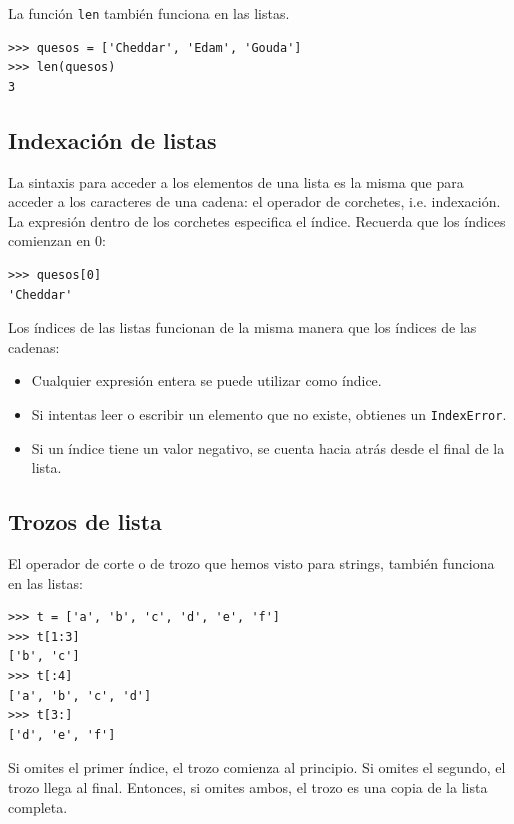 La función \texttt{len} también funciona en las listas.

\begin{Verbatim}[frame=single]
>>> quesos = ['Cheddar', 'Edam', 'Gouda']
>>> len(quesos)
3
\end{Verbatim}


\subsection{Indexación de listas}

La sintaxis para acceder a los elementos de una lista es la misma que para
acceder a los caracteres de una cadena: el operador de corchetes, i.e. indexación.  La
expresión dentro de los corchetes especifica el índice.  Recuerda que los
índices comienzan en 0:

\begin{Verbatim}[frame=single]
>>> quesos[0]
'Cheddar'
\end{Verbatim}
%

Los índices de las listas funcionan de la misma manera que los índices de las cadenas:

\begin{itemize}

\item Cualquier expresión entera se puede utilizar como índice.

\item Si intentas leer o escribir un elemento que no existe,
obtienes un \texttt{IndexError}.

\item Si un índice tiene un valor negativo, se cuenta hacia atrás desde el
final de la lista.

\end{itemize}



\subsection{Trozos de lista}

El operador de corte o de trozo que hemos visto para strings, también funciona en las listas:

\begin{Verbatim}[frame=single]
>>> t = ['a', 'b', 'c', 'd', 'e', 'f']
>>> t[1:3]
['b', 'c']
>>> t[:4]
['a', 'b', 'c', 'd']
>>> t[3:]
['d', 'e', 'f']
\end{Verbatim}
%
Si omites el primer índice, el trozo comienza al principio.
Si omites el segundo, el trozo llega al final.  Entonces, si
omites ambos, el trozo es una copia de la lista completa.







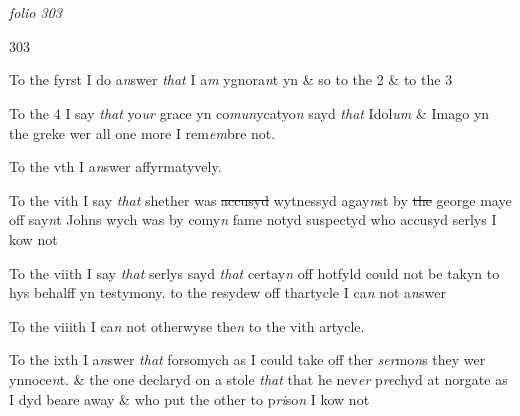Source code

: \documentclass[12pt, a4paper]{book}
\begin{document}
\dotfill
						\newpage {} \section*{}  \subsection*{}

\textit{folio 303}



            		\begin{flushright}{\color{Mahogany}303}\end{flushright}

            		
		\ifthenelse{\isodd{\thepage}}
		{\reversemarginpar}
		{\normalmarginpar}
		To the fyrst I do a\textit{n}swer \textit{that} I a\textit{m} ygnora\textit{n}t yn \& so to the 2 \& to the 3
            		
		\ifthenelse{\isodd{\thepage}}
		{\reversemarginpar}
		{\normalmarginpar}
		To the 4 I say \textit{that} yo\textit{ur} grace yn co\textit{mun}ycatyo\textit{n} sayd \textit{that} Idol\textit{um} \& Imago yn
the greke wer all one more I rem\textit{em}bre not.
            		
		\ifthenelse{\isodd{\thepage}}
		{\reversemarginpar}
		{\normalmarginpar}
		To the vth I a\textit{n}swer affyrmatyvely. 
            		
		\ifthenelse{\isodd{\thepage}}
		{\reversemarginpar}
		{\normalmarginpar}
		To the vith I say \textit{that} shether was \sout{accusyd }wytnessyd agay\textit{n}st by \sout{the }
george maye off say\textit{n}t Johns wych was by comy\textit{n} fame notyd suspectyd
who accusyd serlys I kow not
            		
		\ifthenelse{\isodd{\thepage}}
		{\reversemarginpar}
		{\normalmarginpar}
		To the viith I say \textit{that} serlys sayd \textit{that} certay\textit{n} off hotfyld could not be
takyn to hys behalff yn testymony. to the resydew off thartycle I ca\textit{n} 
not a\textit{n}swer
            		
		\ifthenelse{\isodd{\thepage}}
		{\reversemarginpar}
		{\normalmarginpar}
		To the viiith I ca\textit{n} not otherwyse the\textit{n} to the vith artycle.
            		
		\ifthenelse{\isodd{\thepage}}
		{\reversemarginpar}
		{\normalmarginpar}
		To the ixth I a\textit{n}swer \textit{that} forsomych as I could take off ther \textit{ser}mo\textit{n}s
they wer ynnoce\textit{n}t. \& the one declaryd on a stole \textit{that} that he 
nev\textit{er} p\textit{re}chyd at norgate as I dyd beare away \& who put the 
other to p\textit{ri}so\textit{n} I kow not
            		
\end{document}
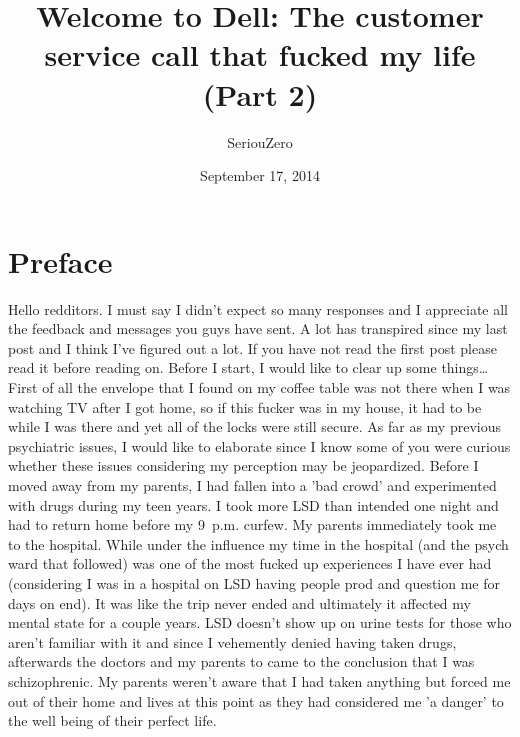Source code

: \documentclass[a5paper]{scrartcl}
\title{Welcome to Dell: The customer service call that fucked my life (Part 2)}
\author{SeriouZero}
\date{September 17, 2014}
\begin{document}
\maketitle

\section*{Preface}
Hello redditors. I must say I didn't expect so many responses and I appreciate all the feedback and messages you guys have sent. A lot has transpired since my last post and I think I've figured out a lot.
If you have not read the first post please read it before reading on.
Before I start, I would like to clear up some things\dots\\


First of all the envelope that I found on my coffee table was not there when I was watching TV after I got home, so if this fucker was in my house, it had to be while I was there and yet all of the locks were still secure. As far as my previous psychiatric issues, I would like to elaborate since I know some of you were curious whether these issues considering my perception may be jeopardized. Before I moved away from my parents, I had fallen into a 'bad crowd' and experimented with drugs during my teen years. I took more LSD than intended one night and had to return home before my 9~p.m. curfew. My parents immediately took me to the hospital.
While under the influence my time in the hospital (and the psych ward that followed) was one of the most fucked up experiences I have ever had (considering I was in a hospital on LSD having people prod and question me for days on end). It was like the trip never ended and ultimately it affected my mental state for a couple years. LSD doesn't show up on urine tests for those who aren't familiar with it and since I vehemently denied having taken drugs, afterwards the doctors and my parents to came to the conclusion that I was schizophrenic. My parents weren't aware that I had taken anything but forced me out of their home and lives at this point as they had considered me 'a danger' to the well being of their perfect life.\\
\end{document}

::::::::::

▸ **Exercise requirements**: Scan the entries above for the string "would" and copy each line containing it.

▸ **Completed task**:
Before I start, I would like to clear up some things\dots\\
First of all the envelope that I found on my coffee table was not there when I was watching TV after I got home, so if this fucker was in my house, it had to be while I was there and yet all of the locks were still secure. As far as my previous psychiatric issues, I would like to elaborate since I know some of you were curious whether these issues considering my perception may be jeopardized. Before I moved away from my parents, I had fallen into a 'bad crowd' and experimented with drugs during my teen years. I took more LSD than intended one night and had to return home before my 9~p.m. curfew. My parents immediately took me to the hospital.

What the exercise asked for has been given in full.